[Collection entries]
=== Begin Enclosure ===

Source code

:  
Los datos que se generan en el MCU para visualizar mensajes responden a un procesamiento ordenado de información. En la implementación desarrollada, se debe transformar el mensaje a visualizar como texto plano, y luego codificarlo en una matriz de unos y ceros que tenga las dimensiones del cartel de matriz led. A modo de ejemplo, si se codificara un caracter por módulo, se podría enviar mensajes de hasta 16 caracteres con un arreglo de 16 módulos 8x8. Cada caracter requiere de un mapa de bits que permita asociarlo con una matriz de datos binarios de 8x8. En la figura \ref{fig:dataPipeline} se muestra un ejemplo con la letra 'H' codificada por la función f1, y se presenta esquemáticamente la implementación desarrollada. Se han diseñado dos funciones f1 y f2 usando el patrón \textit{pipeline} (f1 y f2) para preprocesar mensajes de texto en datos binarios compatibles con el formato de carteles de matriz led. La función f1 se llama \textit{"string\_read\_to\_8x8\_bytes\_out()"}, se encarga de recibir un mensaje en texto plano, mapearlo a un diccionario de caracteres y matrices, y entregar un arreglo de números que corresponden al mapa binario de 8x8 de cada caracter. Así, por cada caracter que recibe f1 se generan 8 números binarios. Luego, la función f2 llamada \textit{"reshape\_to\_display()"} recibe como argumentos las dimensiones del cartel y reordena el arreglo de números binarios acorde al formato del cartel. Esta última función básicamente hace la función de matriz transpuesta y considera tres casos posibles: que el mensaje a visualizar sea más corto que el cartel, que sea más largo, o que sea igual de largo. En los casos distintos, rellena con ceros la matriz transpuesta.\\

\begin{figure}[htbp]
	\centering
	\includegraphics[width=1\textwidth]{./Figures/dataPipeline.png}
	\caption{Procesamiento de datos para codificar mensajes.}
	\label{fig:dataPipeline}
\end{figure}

=== End Enclosure ===

__Your goal__.
Your answer must be the complete data, repeated word for word.

__Result below__.
Source code

:  
Los datos que se generan en el MCU para visualizar mensajes responden a un procesamiento ordenado de información. En la implementación desarrollada, se debe transformar el mensaje a visualizar como texto plano, y luego codificarlo en una matriz de unos y ceros que tenga las dimensiones del cartel de matriz led. A modo de ejemplo, si se codificara un caracter por módulo, se podría enviar mensajes de hasta 16 caracteres con un arreglo de 16 módulos 8x8. Cada caracter requiere de un mapa de bits que permita asociarlo con una matriz de datos binarios de 8x8. En la figura \ref{fig:dataPipeline} se muestra un ejemplo con la letra 'H' codificada por la función f1, y se presenta esquemáticamente la implementación desarrollada. Se han diseñado dos funciones f1 y f2 usando el patrón \textit{pipeline} (f1 y f2) para preprocesar mensajes de texto en datos binarios compatibles con el formato de carteles de matriz led. La función f1 se llama \textit{"string\_read\_to\_8x8\_bytes\_out()"}, se encarga de recibir un mensaje en texto plano, mapearlo a un diccionario de caracteres y matrices, y entregar un arreglo de números que corresponden al mapa binario de 8x8 de cada caracter. Así, por cada caracter que recibe f1 se generan 8 números binarios. Luego, la función f2 llamada \textit{"reshape\_to\_display()"} recibe como argumentos las dimensiones del cartel y reordena el arreglo de números binarios acorde al formato del cartel. Esta última función básicamente hace la función de matriz transpuesta y considera tres casos posibles: que el mensaje a visualizar sea más corto que el cartel, que sea más largo, o que sea igual de largo. En los casos distintos, rellena con ceros la matriz transpuesta.\\

\begin{figure}[htbp]
	\centering
	\includegraphics[width=1\textwidth]{./Figures/dataPipeline.png}
	\caption{Procesamiento de datos para codificar mensajes.}
	\label{fig:dataPipeline}
\end{figure}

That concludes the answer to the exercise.